Monday, August 13, 2007

Have you got a call from your broker?


It is definitely BAD news if I had received a MARGIN call from my broker in the last 2 weeks.

What is a margin call?

Situation arises when I have borrowed money from stockbroking firm to partially pay for my share purchases AND the share price of that counter fell significantly.

Example

I have purchased 100 lots (ie. 100,000 shares) of Company X at $1 per share.
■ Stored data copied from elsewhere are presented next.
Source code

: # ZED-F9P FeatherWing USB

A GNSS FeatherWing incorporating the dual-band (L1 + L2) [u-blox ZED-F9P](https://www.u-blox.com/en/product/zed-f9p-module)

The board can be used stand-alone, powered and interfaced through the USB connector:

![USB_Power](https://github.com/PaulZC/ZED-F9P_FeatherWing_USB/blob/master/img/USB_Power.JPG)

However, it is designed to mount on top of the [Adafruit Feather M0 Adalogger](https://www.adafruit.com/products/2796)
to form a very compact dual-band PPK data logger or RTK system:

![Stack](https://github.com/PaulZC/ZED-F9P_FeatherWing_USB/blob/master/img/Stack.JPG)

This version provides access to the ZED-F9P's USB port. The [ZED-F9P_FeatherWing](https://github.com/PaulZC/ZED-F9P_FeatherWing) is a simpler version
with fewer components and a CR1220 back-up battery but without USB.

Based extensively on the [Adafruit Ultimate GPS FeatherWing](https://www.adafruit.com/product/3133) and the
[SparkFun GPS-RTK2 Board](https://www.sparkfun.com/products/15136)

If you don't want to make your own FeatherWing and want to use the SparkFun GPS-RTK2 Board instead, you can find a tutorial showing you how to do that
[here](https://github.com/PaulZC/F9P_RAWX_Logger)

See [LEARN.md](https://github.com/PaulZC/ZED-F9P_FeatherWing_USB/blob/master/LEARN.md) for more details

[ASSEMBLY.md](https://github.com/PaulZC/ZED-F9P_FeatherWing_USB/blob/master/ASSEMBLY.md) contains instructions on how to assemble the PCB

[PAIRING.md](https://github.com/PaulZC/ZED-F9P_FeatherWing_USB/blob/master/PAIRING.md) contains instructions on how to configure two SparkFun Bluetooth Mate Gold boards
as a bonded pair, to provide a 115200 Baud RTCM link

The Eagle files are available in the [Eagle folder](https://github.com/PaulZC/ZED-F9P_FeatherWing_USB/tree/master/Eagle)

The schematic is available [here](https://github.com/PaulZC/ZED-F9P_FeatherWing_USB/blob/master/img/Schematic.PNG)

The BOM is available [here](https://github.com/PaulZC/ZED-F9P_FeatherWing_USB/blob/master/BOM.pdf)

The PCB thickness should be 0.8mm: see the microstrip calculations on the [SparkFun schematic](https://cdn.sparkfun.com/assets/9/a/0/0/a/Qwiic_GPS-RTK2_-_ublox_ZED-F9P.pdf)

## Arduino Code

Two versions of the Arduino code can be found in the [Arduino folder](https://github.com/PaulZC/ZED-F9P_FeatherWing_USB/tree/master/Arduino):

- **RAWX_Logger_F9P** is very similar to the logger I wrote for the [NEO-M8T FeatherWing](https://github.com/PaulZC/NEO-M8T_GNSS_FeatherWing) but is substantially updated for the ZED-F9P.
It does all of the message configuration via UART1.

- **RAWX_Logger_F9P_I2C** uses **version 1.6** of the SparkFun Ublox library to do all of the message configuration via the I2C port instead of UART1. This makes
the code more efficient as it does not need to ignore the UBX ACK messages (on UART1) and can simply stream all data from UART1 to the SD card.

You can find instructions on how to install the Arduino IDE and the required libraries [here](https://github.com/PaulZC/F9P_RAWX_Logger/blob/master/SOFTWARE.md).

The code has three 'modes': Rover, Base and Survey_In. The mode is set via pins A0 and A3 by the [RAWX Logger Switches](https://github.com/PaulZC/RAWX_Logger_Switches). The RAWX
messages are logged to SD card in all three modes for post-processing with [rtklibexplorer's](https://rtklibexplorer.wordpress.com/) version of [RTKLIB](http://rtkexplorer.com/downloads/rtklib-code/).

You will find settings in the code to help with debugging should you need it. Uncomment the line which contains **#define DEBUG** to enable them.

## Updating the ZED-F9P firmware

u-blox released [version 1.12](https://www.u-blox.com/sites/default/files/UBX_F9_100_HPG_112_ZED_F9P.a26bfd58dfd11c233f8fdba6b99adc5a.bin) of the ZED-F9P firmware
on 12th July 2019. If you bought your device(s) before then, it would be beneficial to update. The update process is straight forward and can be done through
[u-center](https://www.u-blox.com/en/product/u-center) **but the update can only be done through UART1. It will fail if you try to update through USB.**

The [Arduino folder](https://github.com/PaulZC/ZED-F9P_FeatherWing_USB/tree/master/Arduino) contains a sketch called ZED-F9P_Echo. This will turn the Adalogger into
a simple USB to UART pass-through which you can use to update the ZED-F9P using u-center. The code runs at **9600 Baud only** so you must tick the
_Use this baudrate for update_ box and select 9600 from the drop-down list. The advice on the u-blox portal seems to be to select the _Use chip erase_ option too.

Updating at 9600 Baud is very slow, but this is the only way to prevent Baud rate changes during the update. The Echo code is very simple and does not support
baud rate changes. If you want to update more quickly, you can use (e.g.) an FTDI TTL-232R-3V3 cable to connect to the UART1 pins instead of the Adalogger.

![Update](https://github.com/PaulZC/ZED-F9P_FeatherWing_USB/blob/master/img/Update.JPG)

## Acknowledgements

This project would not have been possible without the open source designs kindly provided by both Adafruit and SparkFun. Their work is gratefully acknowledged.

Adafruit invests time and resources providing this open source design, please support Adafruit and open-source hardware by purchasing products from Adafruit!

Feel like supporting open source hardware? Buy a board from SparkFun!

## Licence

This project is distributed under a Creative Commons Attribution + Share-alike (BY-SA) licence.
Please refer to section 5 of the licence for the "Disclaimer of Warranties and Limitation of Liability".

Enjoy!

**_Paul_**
At 80% financing, I paid $20,000 from my own pocket and the remaining $80,000 borrowed from the firm.

When the share price dropped to 70 cents, the firm would recalculate the loan amount ie. 80% of 70 cents x 100,000 shares = $56,000.

The firm would call me to top up the difference of $24,000 (ie. $80,000 less $56,000)!

If I got the money, I would pay the $24,000.
If I got no money, I would be forced to sell my shares at a loss of $30,000!!!

Moral of the story - You must consider the downside for any upside that you are expecting.

2 comments:

Anonymous said...

Hi Edgar, why is the loan tied to the price of the share?

Edgar Wong said...

Hi,

The shares are the collateral to secure the loan.

The lender wants to ensure that there is enough sales proceeds from selling the shares, to pay the outstanding loan.